Easter is here and so is my first trial with the Italian pie, torta pasqualina. My Italian teacher has shared the recipe many times and this year we even watched to videos on how to bake it. At home I found a third video and then googles for different recipes. The list of ingredients of the pie dough were in cups and I guess my conversion was not perfect as I had to keep adding both olive oil and water. The pie turned out ok with a quite hard crust on the top. My hands are soft as baby cheeks from all the work with the dough.  This pie should be eaten cold but we couldn’t wait to taste it last night.

The filling is originally made with Swiss chard which, I guess, is in season in Italy right now. Spinach is a usual filling and so is artichoke.

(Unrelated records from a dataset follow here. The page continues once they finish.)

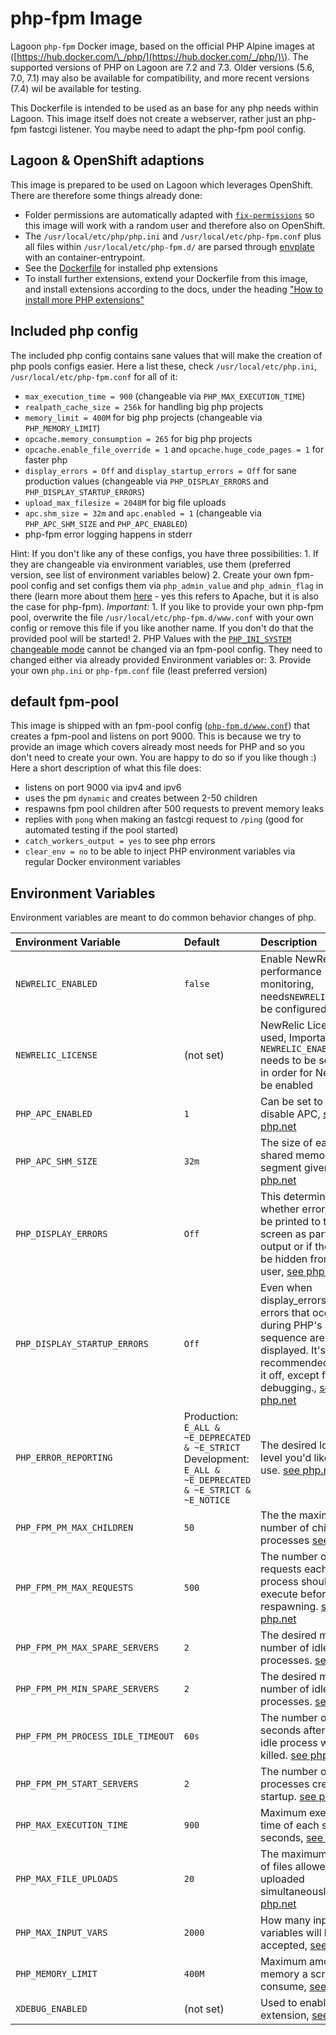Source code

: # php-fpm Image

Lagoon `php-fpm` Docker image, based on the official PHP Alpine images at \([https://hub.docker.com/\_/php/](https://hub.docker.com/_/php/)\). The supported versions of PHP on Lagoon are 7.2 and 7.3. Older versions \(5.6, 7.0, 7.1\) may also be available for compatibility, and more recent versions \(7.4\) wil be available for testing.

This Dockerfile is intended to be used as an base for any php needs within Lagoon. This image itself does not create a webserver, rather just an php-fpm fastcgi listener. You maybe need to adapt the php-fpm pool config.

## Lagoon & OpenShift adaptions

This image is prepared to be used on Lagoon which leverages OpenShift. There are therefore some things already done:

* Folder permissions are automatically adapted with [`fix-permissions`](https://github.com/sclorg/s2i-base-container/blob/master/core/root/usr/bin/fix-permissions) so this image will work with a random user and therefore also on OpenShift.
* The `/usr/local/etc/php/php.ini` and `/usr/local/etc/php-fpm.conf` plus all files within `/usr/local/etc/php-fpm.d/` are parsed through [envplate](https://github.com/kreuzwerker/envplate) with an container-entrypoint.
* See the [Dockerfile](https://github.com/amazeeio/lagoon/blob/master/images/php/fpm/Dockerfile) for installed php extensions
* To install further extensions, extend your Dockerfile from this image, and install extensions according to the docs, under the heading ["How to install more PHP extensions"](https://github.com/docker-library/docs/blob/master/php/README.md#how-to-install-more-php-extensions)

## Included php config

The included php config contains sane values that will make the creation of php pools configs easier. Here a list these, check `/usr/local/etc/php.ini`, `/usr/local/etc/php-fpm.conf` for all of it:

* `max_execution_time = 900` \(changeable via `PHP_MAX_EXECUTION_TIME`\)
* `realpath_cache_size = 256k` for handling big php projects
* `memory_limit = 400M` for big php projects \(changeable via `PHP_MEMORY_LIMIT`\)
* `opcache.memory_consumption = 265` for big php projects
* `opcache.enable_file_override = 1` and `opcache.huge_code_pages = 1` for faster php
* `display_errors = Off` and `display_startup_errors = Off` for sane production values \(changeable via `PHP_DISPLAY_ERRORS` and `PHP_DISPLAY_STARTUP_ERRORS`\)
* `upload_max_filesize = 2048M` for big file uploads
* `apc.shm_size = 32m` and `apc.enabled = 1` \(changeable via `PHP_APC_SHM_SIZE` and `PHP_APC_ENABLED`\)
* php-fpm error logging happens in stderr

Hint: If you don't like any of these configs, you have three possibilities: 1. If they are changeable via environment variables, use them \(preferred version, see list of environment variables below\) 2. Create your own fpm-pool config and set configs them via `php_admin_value` and `php_admin_flag` in there \(learn more about them [here](http://php.net/manual/en/configuration.changes.php) - yes this refers to Apache, but it is also the case for php-fpm\). _Important:_ 1. If you like to provide your own php-fpm pool, overwrite the file `/usr/local/etc/php-fpm.d/www.conf` with your own config or remove this file if you like another name. If you don't do that the provided pool will be started! 2. PHP Values with the [`PHP_INI_SYSTEM` changeable mode](http://php.net/manual/en/configuration.changes.modes.php) cannot be changed via an fpm-pool config. They need to changed either via already provided Environment variables or: 3. Provide your own `php.ini` or `php-fpm.conf` file \(least preferred version\)

## default fpm-pool

This image is shipped with an fpm-pool config \([`php-fpm.d/www.conf`](https://github.com/amazeeio/lagoon/blob/master/images/php/fpm/php-fpm.d/www.conf)\) that creates a fpm-pool and listens on port 9000. This is because we try to provide an image which covers already most needs for PHP and so you don't need to create your own. You are happy to do so if you like though :\) Here a short description of what this file does:

* listens on port 9000 via ipv4 and ipv6
* uses the pm `dynamic` and creates between 2-50 children
* respawns fpm pool children after 500 requests to prevent memory leaks
* replies with `pong` when making an fastcgi request to `/ping` \(good for automated testing if the pool started\)
* `catch_workers_output = yes` to see php errors
* `clear_env = no` to be able to inject PHP environment variables via regular Docker environment variables

## Environment Variables

Environment variables are meant to do common behavior changes of php.

| Environment Variable | Default | Description |  |
| :--- | :--- | :--- | :--- |
| `NEWRELIC_ENABLED` | `false` | Enable NewRelic performance monitoring, needs`NEWRELIC_LICENSE` be configured |  |
| `NEWRELIC_LICENSE` | \(not set\) | NewRelic License to be used, Important: `NEWRELIC_ENABLED` needs to be set to `true` in order for NewRelic to be enabled |  |
| `PHP_APC_ENABLED` | `1` | Can be set to 0 to disable APC, [see php.net](http://php.net/manual/en/apc.configuration.php#ini.apc.enabled) |  |
| `PHP_APC_SHM_SIZE` | `32m` | The size of each shared memory segment given, [see php.net](http://php.net/manual/en/apc.configuration.php#ini.apc.shm-size) |  |
| `PHP_DISPLAY_ERRORS` | `Off` | This determines whether errors should be printed to the screen as part of the output or if they should be hidden from the user, [see php.net](http://php.net/display-errors) |  |
| `PHP_DISPLAY_STARTUP_ERRORS` | `Off` | Even when display\_errors is on, errors that occur during PHP's startup sequence are not displayed. It's strongly recommended to keep it off, except for debugging., [see php.net](http://php.net/display-startup-errors) |  |
| `PHP_ERROR_REPORTING` | Production: `E_ALL & ~E_DEPRECATED & ~E_STRICT`  Development: `E_ALL & ~E_DEPRECATED & ~E_STRICT & ~E_NOTICE` | The desired logging level you'd like PHP to use. [see php.net](https://www.php.net/manual/en/function.error-reporting.php) |  |
| `PHP_FPM_PM_MAX_CHILDREN` | `50` | The the maximum number of child processes [see php.net](http://php.net/manual/en/install.fpm.configuration.php) |  |
| `PHP_FPM_PM_MAX_REQUESTS` | `500` | The number of requests each child process should execute before respawning. [see php.net](http://php.net/manual/en/install.fpm.configuration.php) |  |
| `PHP_FPM_PM_MAX_SPARE_SERVERS` | `2` | The desired maximum number of idle server processes. [see php.net](http://php.net/manual/en/install.fpm.configuration.php) |  |
| `PHP_FPM_PM_MIN_SPARE_SERVERS` | `2` | The desired minimum number of idle server processes. [see php.net](http://php.net/manual/en/install.fpm.configuration.php) |  |
| `PHP_FPM_PM_PROCESS_IDLE_TIMEOUT` | `60s` | The number of seconds after which an idle process will be killed. [see php.net](http://php.net/manual/en/install.fpm.configuration.php) |  |
| `PHP_FPM_PM_START_SERVERS` | `2` | The number of child processes created on startup. [see php.net](http://php.net/manual/en/install.fpm.configuration.php) |  |
| `PHP_MAX_EXECUTION_TIME` | `900` | Maximum execution time of each script, in seconds,  [see php.net](http://php.net/max-execution-time) |  |
| `PHP_MAX_FILE_UPLOADS` | `20` | The maximum number of files allowed to be uploaded simultaneously, [see php.net](http://php.net/manual/en/ini.core.php#ini.max-file-uploads) |  |
| `PHP_MAX_INPUT_VARS` | `2000` | How many input variables will be accepted, [see php.net](http://php.net/manual/en/info.configuration.php#ini.max-input-vars) |  |
| `PHP_MEMORY_LIMIT` | `400M` | Maximum amount of memory a script may consume,   [see php.net](http://php.net/memory-limit) |  |
| `XDEBUG_ENABLED` | \(not set\) | Used to enable xdebug extension, [see php.net](http://php.net/manual/en/apc.configuration.php#ini.apc.enabled) |  |

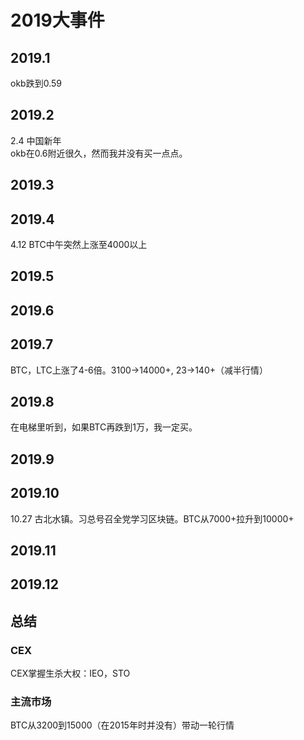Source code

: # 2019大事件

## 2019.1
okb跌到0.59

## 2019.2
2.4 中国新年  
okb在0.6附近很久，然而我并没有买一点点。

## 2019.3

## 2019.4
4.12 BTC中午突然上涨至4000以上

## 2019.5

## 2019.6

## 2019.7
BTC，LTC上涨了4-6倍。3100->14000+, 23->140+（减半行情）

## 2019.8
在电梯里听到，如果BTC再跌到1万，我一定买。

## 2019.9

## 2019.10
10.27 古北水镇。习总号召全党学习区块链。BTC从7000+拉升到10000+

## 2019.11

## 2019.12



## 总结
### CEX
CEX掌握生杀大权：IEO，STO  
### 主流市场
BTC从3200到15000（在2015年时并没有）带动一轮行情

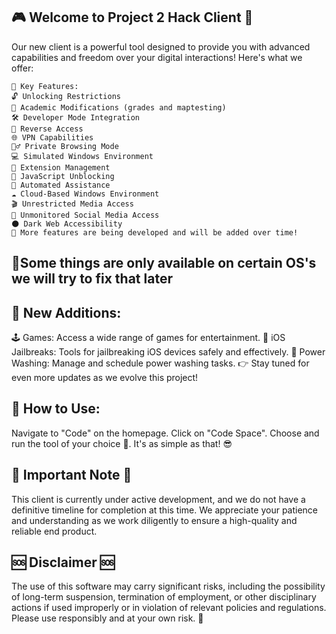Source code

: ## 🎮 Welcome to Project 2 Hack Client 🎉
Our new client is a powerful tool designed to provide you with advanced capabilities and freedom over your digital interactions! Here's what we offer:

    🚀 Key Features:
    🔓 Unlocking Restrictions
    🏫 Academic Modifications (grades and maptesting)
    🛠️ Developer Mode Integration
    🔁 Reverse Access
    🌐 VPN Capabilities
    🕵️‍♂️ Private Browsing Mode
    💻 Simulated Windows Environment
    🔧 Extension Management
    🚫 JavaScript Unblocking
    🤖 Automated Assistance
    ☁️ Cloud-Based Windows Environment
    🎬 Unrestricted Media Access
    📱 Unmonitored Social Media Access
    🌑 Dark Web Accessibility
    🔧 More features are being developed and will be added over time!
## 🚩Some things are only available on certain OS's we will try to fix that later

## 🌟 New Additions:
🕹️ Games: Access a wide range of games for entertainment.
🔧 iOS Jailbreaks: Tools for jailbreaking iOS devices safely and effectively.
🚿 Power Washing: Manage and schedule power washing tasks.
👉 Stay tuned for even more updates as we evolve this project!

## 🔰 How to Use:
Navigate to "Code" on the homepage.
Click on "Code Space".
Choose and run the tool of your choice 🎉.
It's as simple as that! 😎

## 🔴 Important Note 🔴
This client is currently under active development, and we do not have a definitive timeline for completion at this time. We appreciate your patience and understanding as we work diligently to ensure a high-quality and reliable end product.

## 🆘 Disclaimer 🆘
The use of this software may carry significant risks, including the possibility of long-term suspension, termination of employment, or other disciplinary actions if used improperly or in violation of relevant policies and regulations. Please use responsibly and at your own risk. 🚨


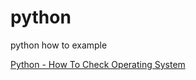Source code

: # python
python how to example

[Python - How To Check Operating System](https://www.thecodeteacher.com/howto/1/Python---How-To--Check-Operating-System-)
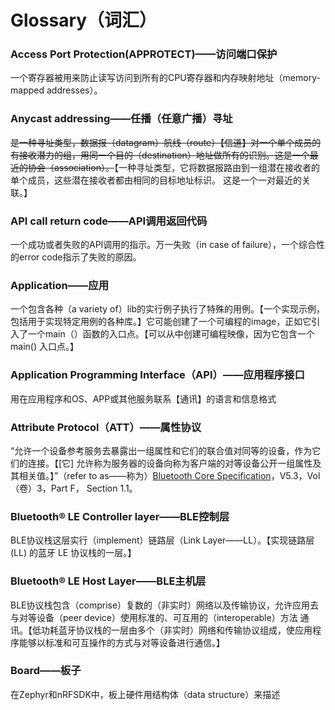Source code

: <h1>Glossary（词汇）</h1>
<h3>Access Port Protection(APPROTECT)——访问端口保护</h3>
<p>一个寄存器被用来防止读写访问到所有的CPU寄存器和内存映射地址（memory-mapped addresses）。</p>
<h3>Anycast addressing——任播（任意广播）寻址</h3>
<p><strike>是一种寻址类型，数据报（datagram）航线（route）【信道】对一个单个成员的有接收潜力的组，用同一个目的（destination）地址做所有的识别。这是一个最近的协会（association）。</strike>【一种寻址类型，它将数据报路由到一组潜在接收者的单个成员，这些潜在接收者都由相同的目标地址标识。 这是一个一对最近的关联。】</p>
<h3>API call return code——API调用返回代码</h3>
<p>一个成功或者失败的API调用的指示。万一失败（in case of failure），一个综合性的error code指示了失败的原因。</p>
<h3>Application——应用</h3>
<p>一个包含各种（a variety of）lib的实行例子执行了特殊的用例。【一个实现示例，包括用于实现特定用例的各种库。】它可能创建了一个可编程的image，正如它引入了一个main（）函数的入口点。【可以从中创建可编程映像，因为它包含一个 main() 入口点。】</p>
<h3>Application Programming Interface（API）——应用程序接口</h3>
<p>用在应用程序和OS、APP或其他服务联系【通讯】的语言和信息格式</p>
<h3>Attribute Protocol（ATT）——属性协议</h3>
<p>“允许一个设备参考服务去暴露出一组属性和它们的联合值对同等的设备，作为它们的连接。【[它] 允许称为服务器的设备向称为客户端的对等设备公开一组属性及其相关值。】”（refer to as——称为）<a href="https://www.bluetooth.com/specifications/specs/">Bluetooth Core Specification</a>，V5.3，Vol（卷）3，Part F， Section 1.1。</p>
<h3>Bluetooth® LE Controller layer——BLE控制层</h3>
<p>BLE协议栈这层实行（implement）链路层（Link Layer——LL）。【实现链路层 (LL) 的蓝牙 LE 协议栈的一层。】</p>
<h3>Bluetooth® LE Host Layer——BLE主机层</h3>
<p>BLE协议栈包含（comprise）复数的（非实时）网络以及传输协议，允许应用去与对等设备（peer device）使用标准的、可互用的（interoperable）方法 通讯。【低功耗蓝牙协议栈的一层由多个（非实时）网络和传输协议组成，使应用程序能够以标准和可互操作的方式与对等设备进行通信。】</p>
<h3>Board——板子</h3>
<p>在Zephyr和nRFSDK中，板上硬件用结构体（data structure）来描述</p>
<h3></h3>
<p></p>
<h3></h3>
<p></p>
<h3></h3>
<p></p>
<h3></h3>
<p></p>
<h3></h3>
<p></p>
<h3></h3>
<p></p>
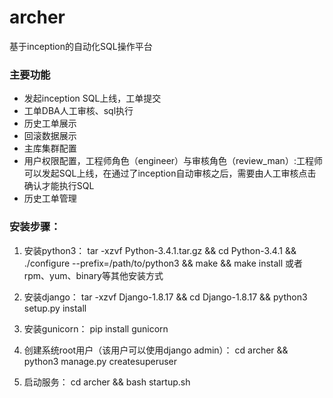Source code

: # archer
基于inception的自动化SQL操作平台

### 主要功能
* 发起inception SQL上线，工单提交
* 工单DBA人工审核、sql执行
* 历史工单展示
* 回滚数据展示
* 主库集群配置
* 用户权限配置，工程师角色（engineer）与审核角色（review_man）:工程师可以发起SQL上线，在通过了inception自动审核之后，需要由人工审核点击确认才能执行SQL
* 历史工单管理

### 安装步骤：
1. 安装python3：
tar -xzvf Python-3.4.1.tar.gz && cd Python-3.4.1 && ./configure --prefix=/path/to/python3 && make && make install
或者rpm、yum、binary等其他安装方式
2. 安装django：
tar -xzvf Django-1.8.17 && cd Django-1.8.17 && python3 setup.py install
3. 安装gunicorn：
pip install gunicorn
4. 创建系统root用户（该用户可以使用django admin）：
cd archer && python3 manage.py createsuperuser


10. 启动服务：
cd archer && bash startup.sh
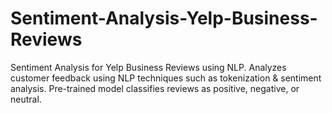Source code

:# Sentiment-Analysis-Yelp-Business-Reviews
Sentiment Analysis for Yelp Business Reviews using NLP. Analyzes customer feedback using NLP techniques such as tokenization &amp; sentiment analysis. Pre-trained model classifies reviews as positive, negative, or neutral.
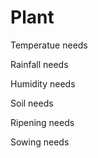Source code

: # Plant

Temperatue needs

Rainfall needs

Humidity needs

Soil needs

Ripening needs

Sowing needs
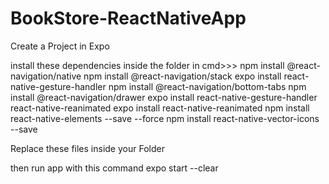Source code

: # BookStore-ReactNativeApp

Create a Project in Expo 


install these dependencies inside the folder
in cmd>>>
    npm install @react-navigation/native
    npm install @react-navigation/stack
    expo install react-native-gesture-handler
    npm install @react-navigation/bottom-tabs
    npm install @react-navigation/drawer
    expo install react-native-gesture-handler react-native-reanimated
    expo install react-native-reanimated
    npm install react-native-elements --save --force
    npm install react-native-vector-icons --save
    
    
Replace these files inside your Folder


then run app with this command
expo start --clear
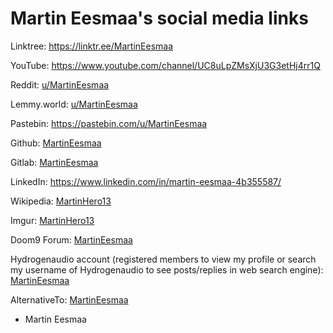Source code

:# Martin Eesmaa's social media links

Linktree: https://linktr.ee/MartinEesmaa

YouTube: https://www.youtube.com/channel/UC8uLpZMsXjU3G3etHj4rr1Q

Reddit: [u/MartinEesmaa](https://reddit.com/u/MartinEesmaa)

Lemmy.world: [u/MartinEesmaa](https://lemmy.world/u/MartinEesmaa)

Pastebin: https://pastebin.com/u/MartinEesmaa

Github: [MartinEesmaa](https://github.com/MartinEesmaa)

Gitlab: [MartinEesmaa](https://gitlab.com/MartinEesmaa)

LinkedIn: https://www.linkedin.com/in/martin-eesmaa-4b355587/

Wikipedia: [MartinHero13](https://en.wikipedia.org/wiki/User:MartinHero13)

Imgur: [MartinHero13](https://imgur.com/user/MartinHero13)

Doom9 Forum: [MartinEesmaa](https://forum.doom9.org/member.php?u=248978)

Hydrogenaudio account (registered members to view my profile or search my username of Hydrogenaudio to see posts/replies in web search engine): [MartinEesmaa](https://hydrogenaud.io/index.php?action=profile;u=160252)

AlternativeTo: [MartinEesmaa](https://alternativeto.net/user/martineesmaa/)

- Martin Eesmaa
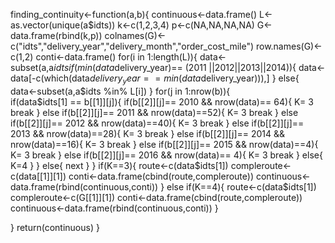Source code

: finding_continuity<-function(a,b){
  continuous<-data.frame()
  L<-as.vector(unique(a$idts))
  k<-c(1,2,3,4)
  p<-c(NA,NA,NA,NA)
  G<-data.frame(rbind(k,p))
  colnames(G)<-c("idts","delivery_year","delivery_month","order_cost_mile")
  row.names(G)<-c(1,2)
  conti<-data.frame()
  for(i in 1:length(L)){
    data<-subset(a,a$idts %in% L[i])
    if(min(data$delivery_year)== (2011 ||2012||2013||2014)){
    data<-data[-c(which(data$delivery_year == min(data$delivery_year))),]
    }
    else{
      data<-subset(a,a$idts %in% L[i])
    }
    for(j in 1:nrow(b)){     
      if(data$idts[1] == b[[1]][j]){
        if(b[[2]][j]== 2010 && nrow(data)== 64){
          K= 3 
          break
        }
        else if(b[[2]][j]== 2011 && nrow(data)==52){
          K= 3
          break
        }
        else if(b[[2]][j]== 2012 && nrow(data)==40){
          K= 3
          break
        }
        else if(b[[2]][j]== 2013 && nrow(data)==28){
          K= 3
          break
        }
        else if(b[[2]][j]== 2014 && nrow(data)==16){
          K= 3
          break
        }
        else if(b[[2]][j]== 2015 && nrow(data)==4){
          K= 3
          break
        }
        else if(b[[2]][j]== 2016 && nrow(data)== 4){
          K= 3
          break
        }
        else{
          K=4
          }
      } 
      else{
        next
      }
    }
    if(K==3){
      route<-c(data$idts[1])
      compleroute<-c(data[[1]][1])
      conti<-data.frame(cbind(route,compleroute))
      continuous<-data.frame(rbind(continuous,conti))
    }
    else if(K==4){
      route<-c(data$idts[1])
      compleroute<-c(G[[1]][1])
      conti<-data.frame(cbind(route,compleroute))
      continuous<-data.frame(rbind(continuous,conti))
    }
    
  }
  return(continuous)
}
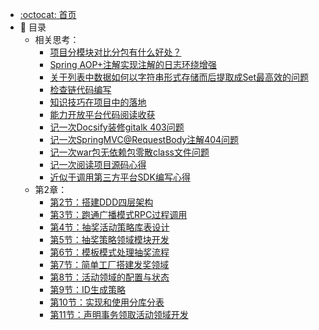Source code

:- [:octocat: 首页](/README)
- :memo: 目录
  - 相关思考：
    - [项目分模块对比分包有什么好处？](/md/相关思考/项目分模块对比分包有什么好处？.md)
    - [Spring AOP+注解实现注解的日志环绕增强](/md/相关思考/SpringAOP+注解实现注解的日志环绕增强.md)
    - [关于列表中数据如何以字符串形式存储而后提取成Set最高效的问题](/md/相关思考/关于列表中数据如何以字符串形式存储而后提取成Set最高效的问题.md)
    - [检查链代码编写](/md/相关思考/检查链代码编写.md)
    - [知识技巧在项目中的落地](/md/相关思考/知识技巧在项目中的落地.md)
    - [能力开放平台代码阅读收获](/md/相关思考/能力开放平台代码阅读收获.md)
    - [记一次Docsify装修gitalk 403问题](/md/相关思考/记一次Docsify装修gitalk提示403问题.md)
    - [记一次SpringMVC@RequestBody注解404问题](/md/相关思考/记一次SpringMVC@RequestBody注解404问题.md)
    - [记一次war包无依赖包零散class文件问题](/md/相关思考/记一次war包无依赖包零散class文件问题.md)
    - [记一次阅读项目源码心得](/md/相关思考/记一次阅读项目源码心得.md)
    - [近似于调用第三方平台SDK编写心得](/md/相关思考/近似于调用第三方平台SDK编写心得.md)
  - 第2章：
    - [第2节：搭建DDD四层架构](/md/第2部分第02节：搭建DDD四层架构.md)
    - [第3节：跑通广播模式RPC过程调用](/md/第2部分第03节：跑通广播模式RPC过程调用.md)
    - [第4节：抽奖活动策略库表设计](/md/第2部分第04节：抽奖活动策略库表设计.md)
    - [第5节：抽奖策略领域模块开发](/md/第2部分第05节：抽奖策略领域模块开发.md)
    - [第6节：模板模式处理抽奖流程](/md/第2部分第06节：模板模式处理抽奖流程.md)
    - [第7节：简单工厂搭建发奖领域](/md/第2部分第07节：简单工厂搭建发奖领域.md)
    - [第8节：活动领域的配置与状态](/md/第2部分第08节：活动领域的配置与状态.md)
    - [第9节：ID生成策略](/md/第2部分第09节：ID生成策略.md)
    - [第10节：实现和使用分库分表](/md/第2部分第10节：实现和使用分库分表.md)
    - [第11节：声明事务领取活动领域开发](/md/第2部分第11节：声明事务领取活动领域开发.md)
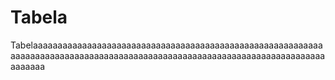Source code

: # Tabela
Tabelaaaaaaaaaaaaaaaaaaaaaaaaaaaaaaaaaaaaaaaaaaaaaaaaaaaaaaaaaaaaaaaaaaaaaaaaaaaaaaaaaaaaaaaaaaaaaaaaaaaaaaaaaaaaaaaaaaaaaaaaaaaaaaaaaa
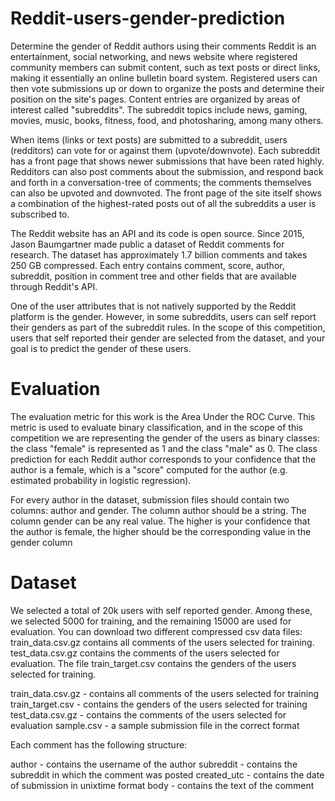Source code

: # Reddit-users-gender-prediction
Determine the gender of Reddit authors using their comments
Reddit is an entertainment, social networking, and news website where registered community members can submit content, such as text posts or direct links, making it essentially an online bulletin board system. Registered users can then vote submissions up or down to organize the posts and determine their position on the site's pages. Content entries are organized by areas of interest called "subreddits". The subreddit topics include news, gaming, movies, music, books, fitness, food, and photosharing, among many others.

When items (links or text posts) are submitted to a subreddit, users (redditors) can vote for or against them (upvote/downvote). Each subreddit has a front page that shows newer submissions that have been rated highly. Redditors can also post comments about the submission, and respond back and forth in a conversation-tree of comments; the comments themselves can also be upvoted and downvoted. The front page of the site itself shows a combination of the highest-rated posts out of all the subreddits a user is subscribed to.

The Reddit website has an API and its code is open source. Since 2015, Jason Baumgartner made public a dataset of Reddit comments for research. The dataset has approximately 1.7 billion comments and takes 250 GB compressed. Each entry contains comment, score, author, subreddit, position in comment tree and other fields that are available through Reddit's API.

One of the user attributes that is not natively supported by the Reddit platform is the gender. However, in some subreddits, users can self report their genders as part of the subreddit rules. In the scope of this competition, users that self reported their gender are selected from the dataset, and your goal is to predict the gender of these users.
# Evaluation
The evaluation metric for this work is the Area Under the ROC Curve. This metric is used to evaluate binary classification, and in the scope of this competition we are representing the gender of the users as binary classes: the class "female" is represented as 1 and the class "male" as 0. The class prediction for each Reddit author corresponds to your confidence that the author is a female, which is a "score" computed for the author (e.g. estimated probability in logistic regression).

For every author in the dataset, submission files should contain two columns: author and gender. The column author should be a string. The column gender can be any real value. The higher is your confidence that the author is female, the higher should be the corresponding value in the gender column
# Dataset
We selected a total of 20k users with self reported gender. Among these, we selected 5000 for training, and the remaining 15000 are used for evaluation. You can download two different compressed csv data files: train_data.csv.gz contains all comments of the users selected for training. test_data.csv.gz contains the comments of the users selected for evaluation. The file train_target.csv contains the genders of the users selected for training.

train_data.csv.gz - contains all comments of the users selected for training
train_target.csv - contains the genders of the users selected for training
test_data.csv.gz - contains the comments of the users selected for evaluation
sample.csv - a sample submission file in the correct format

Each comment has the following structure:

author - contains the username of the author
subreddit - contains the subreddit in which the comment was posted
created_utc - contains the date of submission in unixtime format
body - contains the text of the comment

torta pasqualina which, I guess, is in season in Italy right now. Spinach is a usual filling and so is artichoke.

This is what you need for
dough:
6 dl four, 1 dl olive oil, pinch of salt and 1.5 dl cold water.
and for the filling: 300 spinach, 1 onion, 250 g Ricotta, 1.5 – 2 dl grated Parmesan, 2 eggs, nutmeg, salt and pepper, and 4 eggs

Start the dough with a kitchen aid. Pour in the flour and salt and start adding olive oil. Then pour in the water little by little. (My dough just would not mix and had to work with it by hands. I added oil and water until it was somewhat smooth and elastic.). Divide the dough into four parts and roll then into buns. Refrigerate for 30 minutes.
Make the filling. Chop the spinach. If you use frozen spinach, press out the excess water. Mix all the ingredients adding the eggs last.
Turn the oven on to 200 C (170 C for fan assisted oven). Take out a pie form or a cake tin with removable sides and butter it or cover with baking paper. Start rolling out the dough  and add two layers on the bottom of the form. Add the filling. Make 4 large holes in the filling and crack an egg in each. Roll out the two remaining dough buns to make a cover to the pie. Pinch the sides with fingers or a fork. Bake for 45 – 60 minutes.
Let cool and enjoy.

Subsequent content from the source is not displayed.